We're out of money. Sales tax revenues are lagging behind projections and we face a budget shorfall of anywhere from $4.8 - $6.8 million.

Let the long, hot summer of healthy debate on spending priorities begin.

The Fort Collins Weekly broke the story on Tuesday.


Is Fort Collins Running on Empty?

City Manager warns of “hard conversations” needed to deal with a 2007 budget shortfall that’s “significantly greater” than projected

By Greg Campbell

Despite a revolutionary new approach to balancing the city’s budget, Fort Collins could be looking at yet another staggering shortfall in revenue to fund city services in 2007 if sales tax collections continue to lag behind projections.

The 2006-2007 budget was adopted knowing that another $2.3 million in cuts to services or additional revenue would be required to pay for a pavement maintenance program in 2007, but if sales tax collections don’t improve markedly, the city could be looking at an additional $2 million to $4 million deficit in its general fund for 2007.

In a worse case scenario, the city could be looking to fill a financial hole in its budget of as much as $6 million, a shortfall that seems to have caught city officials by surprise.

Click here to read the rest of the story.

“This is a significantly larger gap than we anticipated,” says City Manager Darin Atteberry. “The problem is significantly greater than $2.3 million.”

This news comes only months after the city adopted the biannual budget using a method called Budgeting For Outcomes in which more than $5 million was already cut to balance the city’s bottom line. Although far from perfect, the method was applauded at City Hall as an intuitive and common sense approach to funding city services that are critical to citizens while maintaining fiscal responsibility. Perhaps the only hitch was that it left a $2.3 million gap in funding for the pavement maintenance program. The budget was still considered “balanced” because it assumed City Council would implement a so-called Transportation Maintenance Fee, or TMF, to close the gap. The fee would be paid by property owners based on the amount of auto traffic they generate and would be applied to street repair.
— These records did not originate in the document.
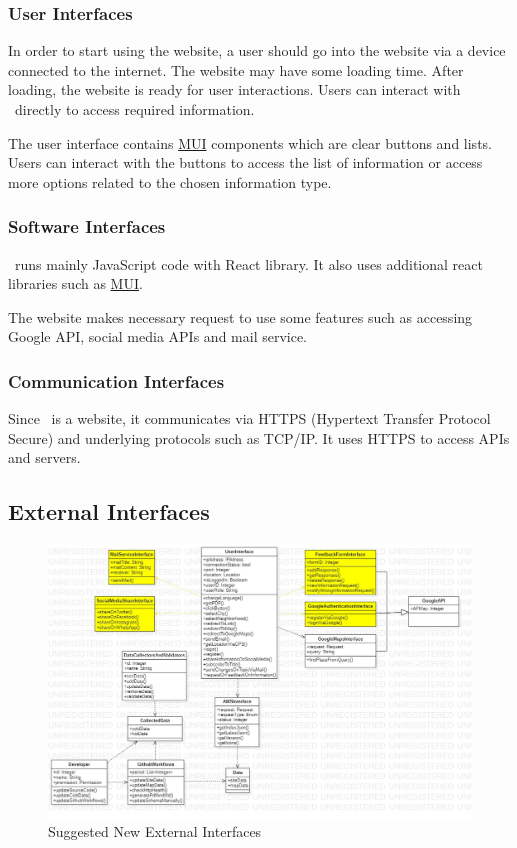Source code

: \subsubsection{User Interfaces}

In order to start using the website, a user should go into the website via a device connected to the internet. The website may have some loading time. After loading, the website is ready for user interactions. Users can interact with \afetbilgi\ directly to access required information.

The user interface contains \href{https://mui.com/}{MUI} components which are clear buttons and lists. Users can interact with the buttons to access the list of information or access more options related to the chosen information type.

\subsubsection{Software Interfaces}

\afetbilgi\ runs mainly JavaScript code with React library. It also uses additional react libraries such as \href{https://mui.com/}{MUI}.

The website makes necessary request to use some features such as accessing Google API, social media APIs and mail service.

\subsubsection{Communication Interfaces}

Since \afetbilgi\ is a website, it communicates via HTTPS (Hypertext Transfer Protocol Secure) and underlying protocols such as TCP/IP. It uses HTTPS to access APIs and servers.

\subsection{External Interfaces}

\vfill
\begin{figure}[H]
  \centering
  \includegraphics[width=\linewidth]{img/external-interfaces-s4.jpg}
  \caption{Suggested New External Interfaces}
\end{figure}
\vfill
\newpage

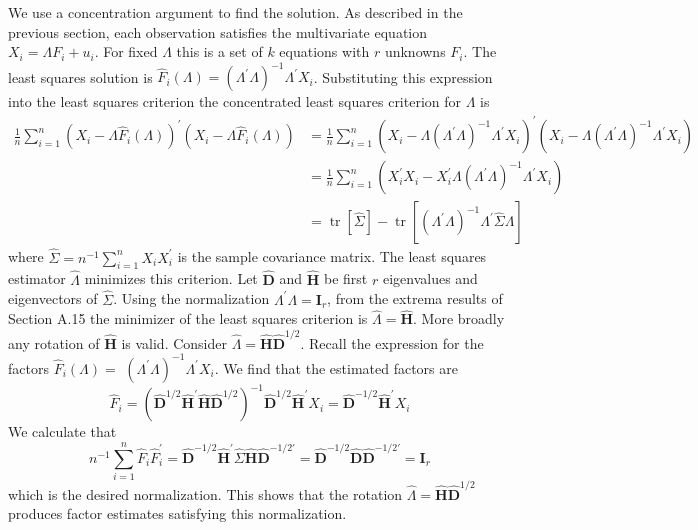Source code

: \documentclass[10pt]{article}
\begin{document}
We use a concentration argument to find the solution. As described in the previous section, each observation satisfies the multivariate equation $X_{i}=\Lambda F_{i}+u_{i}$. For fixed $\Lambda$ this is a set of $k$ equations with $r$ unknowns $F_{i}$. The least squares solution is $\widehat{F}_{i}(\Lambda)=\left(\Lambda^{\prime} \Lambda\right)^{-1} \Lambda^{\prime} X_{i}$. Substituting this expression into the least squares criterion the concentrated least squares criterion for $\Lambda$ is
$$
\begin{aligned}
\frac{1}{n} \sum_{i=1}^{n}\left(X_{i}-\Lambda \widehat{F}_{i}(\Lambda)\right)^{\prime}\left(X_{i}-\Lambda \widehat{F}_{i}(\Lambda)\right) &=\frac{1}{n} \sum_{i=1}^{n}\left(X_{i}-\Lambda\left(\Lambda^{\prime} \Lambda\right)^{-1} \Lambda^{\prime} X_{i}\right)^{\prime}\left(X_{i}-\Lambda\left(\Lambda^{\prime} \Lambda\right)^{-1} \Lambda^{\prime} X_{i}\right) \\
&=\frac{1}{n} \sum_{i=1}^{n}\left(X_{i}^{\prime} X_{i}-X_{i}^{\prime} \Lambda\left(\Lambda^{\prime} \Lambda\right)^{-1} \Lambda^{\prime} X_{i}\right) \\
&=\operatorname{tr}[\widehat{\Sigma}]-\operatorname{tr}\left[\left(\Lambda^{\prime} \Lambda\right)^{-1} \Lambda^{\prime} \widehat{\Sigma} \Lambda\right]
\end{aligned}
$$
where $\widehat{\Sigma}=n^{-1} \sum_{i=1}^{n} X_{i} X_{i}^{\prime}$ is the sample covariance matrix. The least squares estimator $\widehat{\Lambda}$ minimizes this criterion. Let $\widehat{\boldsymbol{D}}$ and $\widehat{\boldsymbol{H}}$ be first $r$ eigenvalues and eigenvectors of $\widehat{\Sigma}$. Using the normalization $\Lambda^{\prime} \Lambda=\boldsymbol{I}_{r}$, from the extrema results of Section A.15 the minimizer of the least squares criterion is $\widehat{\Lambda}=\widehat{\boldsymbol{H}}$. More broadly any rotation of $\widehat{\boldsymbol{H}}$ is valid. Consider $\widehat{\Lambda}=\widehat{\boldsymbol{H}} \widehat{\boldsymbol{D}}^{1 / 2}$. Recall the expression for the factors $\widehat{F}_{i}(\Lambda)=$ $\left(\Lambda^{\prime} \Lambda\right)^{-1} \Lambda^{\prime} X_{i}$. We find that the estimated factors are
$$
\widehat{F}_{i}=\left(\widehat{\boldsymbol{D}}^{1 / 2} \widehat{\boldsymbol{H}}^{\prime} \widehat{\boldsymbol{H}} \widehat{\boldsymbol{D}}^{1 / 2}\right)^{-1} \widehat{\boldsymbol{D}}^{1 / 2} \widehat{\boldsymbol{H}}^{\prime} X_{i}=\widehat{\boldsymbol{D}}^{-1 / 2} \widehat{\boldsymbol{H}}^{\prime} X_{i}
$$
We calculate that
$$
n^{-1} \sum_{i=1}^{n} \widehat{F}_{i} \widehat{F}_{i}^{\prime}=\widehat{\boldsymbol{D}}^{-1 / 2} \widehat{\boldsymbol{H}}^{\prime} \widehat{\Sigma} \widehat{\boldsymbol{H}} \widehat{\boldsymbol{D}}^{-1 / 2 \prime}=\widehat{\boldsymbol{D}}^{-1 / 2} \widehat{\boldsymbol{D}} \widehat{\boldsymbol{D}}^{-1 / 2 \prime}=\boldsymbol{I}_{r}
$$
which is the desired normalization. This shows that the rotation $\widehat{\Lambda}=\widehat{\boldsymbol{H}} \widehat{\boldsymbol{D}}^{1 / 2}$ produces factor estimates satisfying this normalization.
\end{document}
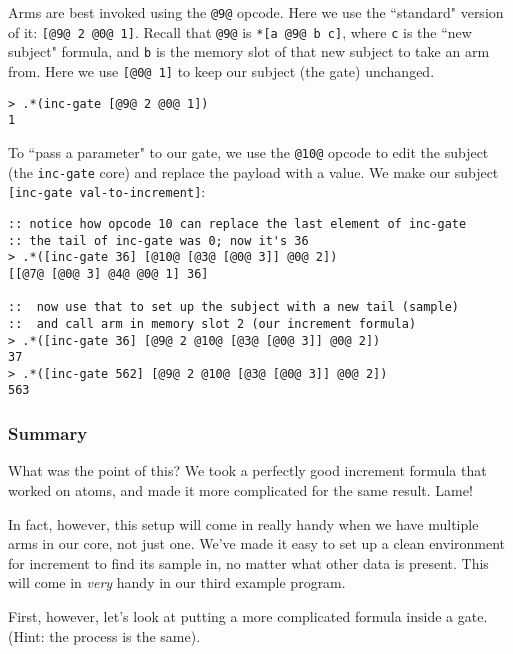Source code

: \documentclass[twoside]{article}
\begin{document}
Arms are best invoked using the \lstinline[style=inlinecode]{@9@} opcode. Here we use the ``standard" version of it: \lstinline[style=inlinecode]{[@9@ 2 @0@ 1]}. Recall that \lstinline[style=inlinecode]{@9@} is \lstinline[style=inlinecode]{*[a @9@ b c]}, where \lstinline[style=inlinecode]{c} is the ``new subject" formula, and \lstinline[style=inlinecode]{b} is the memory slot of that new subject to take an arm from. Here we use \lstinline[style=inlinecode]{[@0@ 1]} to keep our subject (the gate) unchanged.

\begin{lstlisting}[style=listingcode]
> .*(inc-gate [@9@ 2 @0@ 1])
1
\end{lstlisting}

To ``pass a parameter" to our gate, we use the \lstinline[style=inlinecode]{@10@} opcode to edit the subject (the \lstinline[style=inlinecode]{inc-gate} core) and replace the payload with a value.  We make our subject \lstinline[style=inlinecode]{[inc-gate val-to-increment]}:

\begin{lstlisting}[style=listingcode]
:: notice how opcode 10 can replace the last element of inc-gate
:: the tail of inc-gate was 0; now it's 36
> .*([inc-gate 36] [@10@ [@3@ [@0@ 3]] @0@ 2])
[[@7@ [@0@ 3] @4@ @0@ 1] 36]

::  now use that to set up the subject with a new tail (sample)
::  and call arm in memory slot 2 (our increment formula)
> .*([inc-gate 36] [@9@ 2 @10@ [@3@ [@0@ 3]] @0@ 2])
37
> .*([inc-gate 562] [@9@ 2 @10@ [@3@ [@0@ 3]] @0@ 2])
563
\end{lstlisting}

\subsubsection{Summary}

What was the point of this? We took a perfectly good increment formula that worked on atoms, and made it more complicated for the same result. Lame!

In fact, however, this setup will come in really handy when we have multiple arms in our core, not just one. We've made it easy to set up a clean environment for increment to find its sample in, no matter what other data is present. This will come in \emph{very} handy in our third example program.

First, however, let's look at putting a more complicated formula inside a gate. (Hint: the process is the same).
\end{document}

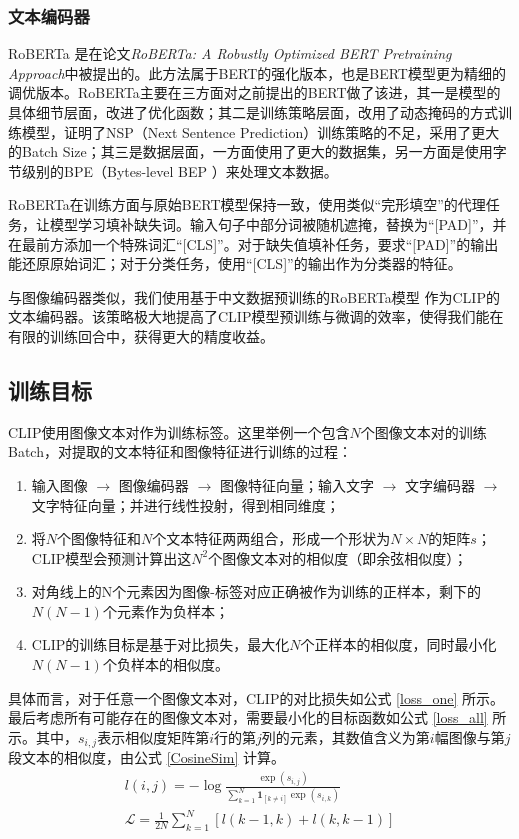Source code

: \documentclass[a4paper]{zreport}
\begin{document}
\subsubsection{文本编码器}

RoBERTa \cite{roberta} 是在论文\emph{RoBERTa: A Robustly Optimized BERT Pretraining Approach}中被提出的。此方法属于BERT的强化版本，也是BERT模型更为精细的调优版本。RoBERTa主要在三方面对之前提出的BERT做了该进，其一是模型的具体细节层面，改进了优化函数；其二是训练策略层面，改用了动态掩码的方式训练模型，证明了NSP（Next Sentence Prediction）训练策略的不足，采用了更大的Batch Size；其三是数据层面，一方面使用了更大的数据集，另一方面是使用字节级别的BPE（Bytes-level BEP ）来处理文本数据。

RoBERTa在训练方面与原始BERT模型保持一致，使用类似“完形填空”的代理任务，让模型学习填补缺失词。输入句子中部分词被随机遮掩，替换为“[PAD]”，并在最前方添加一个特殊词汇“[CLS]”。对于缺失值填补任务，要求“[PAD]”的输出能还原原始词汇；对于分类任务，使用“[CLS]”的输出作为分类器的特征。

与图像编码器类似，我们使用基于中文数据预训练的RoBERTa模型 \cite{cn-roberta} 作为CLIP的文本编码器。该策略极大地提高了CLIP模型预训练与微调的效率，使得我们能在有限的训练回合中，获得更大的精度收益。


\subsection{训练目标}

CLIP使用图像文本对作为训练标签。这里举例一个包含$N$个图像文本对的训练Batch，对提取的文本特征和图像特征进行训练的过程：

\begin{enumerate}
\item 输入图像 $\rightarrow$ 图像编码器 $\rightarrow$ 图像特征向量；输入文字 $\rightarrow$ 文字编码器 $\rightarrow$ 文字特征向量；并进行线性投射，得到相同维度；
\item 将$N$个图像特征和$N$个文本特征两两组合，形成一个形状为$N \times N$的矩阵$s$；
CLIP模型会预测计算出这$N^2$个图像文本对的相似度（即余弦相似度）；
\item 对角线上的N个元素因为图像-标签对应正确被作为训练的正样本，剩下的$N(N-1)$个元素作为负样本；
\item CLIP的训练目标是基于对比损失，最大化$N$个正样本的相似度，同时最小化$N(N-1)$个负样本的相似度。
\end{enumerate}

具体而言，对于任意一个图像文本对，CLIP的对比损失如公式 \eqref{loss_one} 所示。最后考虑所有可能存在的图像文本对，需要最小化的目标函数如公式 \eqref{loss_all} 所示。其中，$s_{i,j}$表示相似度矩阵第$i$行的第$j$列的元素，其数值含义为第$i$幅图像与第$j$段文本的相似度，由公式 \eqref{CosineSim} 计算。
\begin{gather}
l(i,j)=-\log\frac{\exp(s_{i,j})}{\sum_{k=1}^{N} \mathbf{1}_{\left[k \ne i\right]} \exp(s_{i,k})}\label{loss_one}\\
\mathcal{L}=\frac{1}{2N}\sum_{k=1}^N[l(k-1,k)+l(k,k-1)]\label{loss_all}
\end{gather}
\end{document}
But before deciding to go with the TMF, City Council directed the city staff to assemble a list of possible further cuts to services as well as a list of possible fee and tax increases, including the TMF, that could balance the 2007 budget. City Council was to discuss the options at a study session on Tuesday, May 9.

The trouble is that keeping the remainder of the budget balanced rests on the assumption that sales and use tax collections would behave as they were forecasted to behave, which is to grow at a rate of 3 to 4 percent.
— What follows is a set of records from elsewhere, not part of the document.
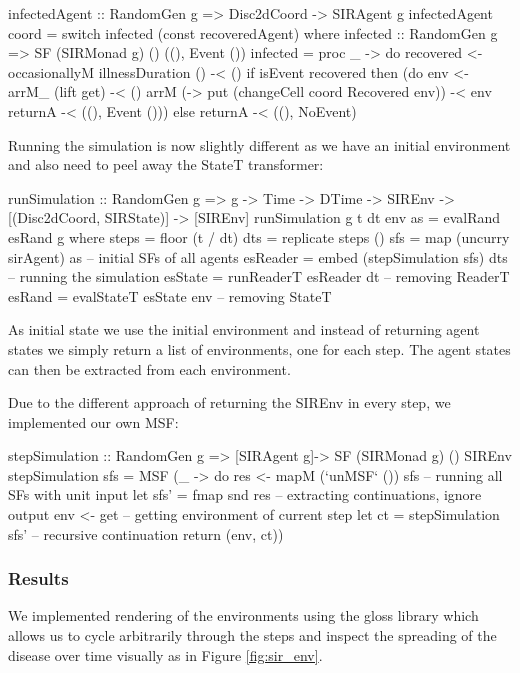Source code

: \begin{HaskellCode}
infectedAgent :: RandomGen g => Disc2dCoord -> SIRAgent g
infectedAgent coord = switch infected (const recoveredAgent)
  where
    infected :: RandomGen g => SF (SIRMonad g) () ((), Event ())
    infected = proc _ -> do
      recovered <- occasionallyM illnessDuration () -< ()
      if isEvent recovered
        then (do
          env <- arrM_ (lift get) -< ()
          arrM (\env -> put (changeCell coord Recovered env)) -< env
          returnA -< ((), Event ()))
        else returnA -< ((), NoEvent)
\end{HaskellCode}

Running the simulation is now slightly different as we have an initial environment and also need to peel away the StateT transformer:
\begin{HaskellCode}
runSimulation :: RandomGen g => g -> Time -> DTime -> SIREnv -> [(Disc2dCoord, SIRState)] -> [SIREnv]
runSimulation g t dt env as = evalRand esRand g
  where
    steps    = floor (t / dt)
    dts      = replicate steps ()
    sfs      = map (uncurry sirAgent) as      -- initial SFs of all agents
    esReader = embed (stepSimulation sfs) dts -- running the simulation
    esState  = runReaderT esReader dt         -- removing ReaderT
    esRand   = evalStateT esState env         -- removing StateT 
\end{HaskellCode}

As initial state we use the initial environment and instead of returning agent states we simply return a list of environments, one for each step. The agent states can then be extracted from each environment.

Due to the different approach of returning the SIREnv in every step, we implemented our own MSF:
\begin{HaskellCode}
stepSimulation :: RandomGen g => [SIRAgent g]-> SF (SIRMonad g) () SIREnv
stepSimulation sfs = MSF (\_ -> do
  res <- mapM (`unMSF` ()) sfs  -- running all SFs with unit input
  let sfs' = fmap snd res       -- extracting continuations, ignore output
  env <- get                    -- getting environment of current step
  let ct = stepSimulation sfs'  -- recursive continuation
  return (env, ct))
\end{HaskellCode}

\subsubsection{Results}
We implemented rendering of the environments using the gloss library which allows us to cycle arbitrarily through the steps and inspect the spreading of the disease over time visually as in Figure \ref{fig:sir_env}.

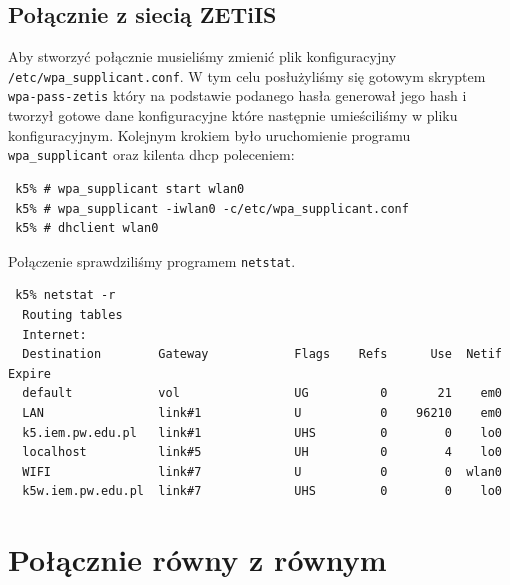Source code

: \documentclass[a4paper,11pt,notitlepage]{article}
\begin{document}
\subsection{Połącznie z siecią ZETiIS}

Aby stworzyć połącznie musieliśmy zmienić plik konfiguracyjny \verb+/etc/wpa_supplicant.conf+. W tym celu posłużyliśmy się gotowym skryptem \verb+wpa-pass-zetis+ 
który na podstawie podanego hasła generował jego hash i tworzył gotowe dane konfiguracyjne które następnie umieściliśmy w pliku konfiguracyjnym.
Kolejnym krokiem było uruchomienie programu \verb+wpa_supplicant+ oraz kilenta dhcp poleceniem:
\begin{verbatim}
 k5% # wpa_supplicant start wlan0
 k5% # wpa_supplicant -iwlan0 -c/etc/wpa_supplicant.conf
 k5% # dhclient wlan0
\end{verbatim}
Połączenie sprawdziliśmy programem \verb+netstat+.
\begin{verbatim}
 k5% netstat -r
  Routing tables
  Internet:
  Destination        Gateway            Flags    Refs      Use  Netif Expire
  default            vol                UG          0       21    em0
  LAN                link#1             U           0    96210    em0
  k5.iem.pw.edu.pl   link#1             UHS         0        0    lo0
  localhost          link#5             UH          0        4    lo0
  WIFI               link#7             U           0        0  wlan0
  k5w.iem.pw.edu.pl  link#7             UHS         0        0    lo0
\end{verbatim}



\section{Połącznie równy z równym}
\end{document}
So far, that hasn’t happened.

“We’re going to be significantly lower than our projections we made in ’05,” Atteberry says. “Our sales are generally flat. The good news is that sales aren’t on a steep decline. Whereas we projected a slight incline, the gap between the projection and actual (collections) shows relatively little to no growth.”

Yet the current rate of collections would be low enough to jeopardize the 2006 budget if it weren’t for a one-time spike in sales tax related to a business sale in February.
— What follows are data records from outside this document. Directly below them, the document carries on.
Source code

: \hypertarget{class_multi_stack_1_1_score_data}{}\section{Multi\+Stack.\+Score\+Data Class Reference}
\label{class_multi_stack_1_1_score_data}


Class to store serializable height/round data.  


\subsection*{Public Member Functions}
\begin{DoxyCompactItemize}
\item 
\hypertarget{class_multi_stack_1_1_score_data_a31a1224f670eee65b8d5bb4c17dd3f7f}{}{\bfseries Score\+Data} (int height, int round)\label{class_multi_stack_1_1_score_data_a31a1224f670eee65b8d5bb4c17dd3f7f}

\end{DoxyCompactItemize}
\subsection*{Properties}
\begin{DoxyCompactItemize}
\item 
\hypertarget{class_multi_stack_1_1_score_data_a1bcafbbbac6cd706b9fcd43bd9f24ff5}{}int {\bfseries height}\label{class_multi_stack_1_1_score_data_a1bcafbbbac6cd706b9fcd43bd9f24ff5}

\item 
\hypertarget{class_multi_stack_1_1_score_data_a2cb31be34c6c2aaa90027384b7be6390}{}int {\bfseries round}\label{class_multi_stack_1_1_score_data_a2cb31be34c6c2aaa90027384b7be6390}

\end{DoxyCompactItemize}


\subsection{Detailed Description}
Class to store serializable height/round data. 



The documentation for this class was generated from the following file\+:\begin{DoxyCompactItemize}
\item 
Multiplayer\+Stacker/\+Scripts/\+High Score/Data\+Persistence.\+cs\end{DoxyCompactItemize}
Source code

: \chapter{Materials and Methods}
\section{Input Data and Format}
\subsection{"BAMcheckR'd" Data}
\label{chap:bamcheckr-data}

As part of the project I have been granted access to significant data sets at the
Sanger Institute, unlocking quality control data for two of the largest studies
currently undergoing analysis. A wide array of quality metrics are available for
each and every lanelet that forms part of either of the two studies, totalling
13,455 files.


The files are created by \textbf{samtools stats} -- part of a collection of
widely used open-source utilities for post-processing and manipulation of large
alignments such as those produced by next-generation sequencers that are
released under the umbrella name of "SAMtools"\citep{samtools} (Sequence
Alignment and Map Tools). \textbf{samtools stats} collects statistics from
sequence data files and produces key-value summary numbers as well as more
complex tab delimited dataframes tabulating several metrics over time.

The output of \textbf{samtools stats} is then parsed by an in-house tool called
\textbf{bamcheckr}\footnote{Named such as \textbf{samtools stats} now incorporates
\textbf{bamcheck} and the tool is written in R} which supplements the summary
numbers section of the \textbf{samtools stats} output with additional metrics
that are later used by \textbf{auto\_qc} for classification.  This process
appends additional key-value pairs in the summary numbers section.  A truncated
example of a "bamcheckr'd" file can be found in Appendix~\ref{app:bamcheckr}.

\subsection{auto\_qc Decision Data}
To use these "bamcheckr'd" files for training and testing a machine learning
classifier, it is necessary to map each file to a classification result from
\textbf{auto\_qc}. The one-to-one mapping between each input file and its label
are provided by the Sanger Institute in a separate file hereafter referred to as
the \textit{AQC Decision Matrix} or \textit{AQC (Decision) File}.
When that one-time spike is deducted, and as city staff evaluated preliminary results of retail sales from April, it has become obvious that collections that are “trending below” projections, says Deputy City Manager Diane Jones.

“If our trend continues, based on what we have now … we would have been under (for 2006),” she says.

Therefore, City Council will be eyeing the staff’s options for cutting services, raising revenue or both with a much larger figure in mind, one that is two to nearly three times what was expected.

The list of services that may be cut is sobering for a city that has already endured millions of dollars in reductions to services and amenities to cope with previous declines in sales tax collections. While many believe the city is more efficient and responsible operating in a leaner fashion, some of the cuts have been difficult for residents to swallow, such as the pending closure of the Youth Athletic Center and the discontinuation of the city’s SmartTrips program.

Another round of cuts could go significantly deeper, but Atteberry stresses that it’s up to the City Council whether to adopt cuts or implement fees—or come up with a combination of both—to cope with the anticipated shortfall.

No decisions have yet been made, he says.

“This isn’t a list of recommended cuts,” Atteberry says, “It’s a first look at what should be considered. … We’re not recommending, at this point, those cuts.”

Among the options for reducing expenses:

• From the police department, eliminate the criminal impact unit, which investigates gang activity and crimes related to the sale and distribution of methamphetamine; the motorcycle traffic enforcement patrol; and the school resource officer program for a total savings of approximately $1.6 million.

• From the Cultural, Library and Recreational Services department, permanently close neighborhood park restrooms in lieu of portable toilets; eliminate all flower plantings between Laurel Avenue and the Gateway Bridge, with the exception of Old Town Square; eliminate the recreational scholarship program which pays fees for city recreational services for low-income residents; close Gateway Park; and close the library for one day a week for a total savings of $656,000.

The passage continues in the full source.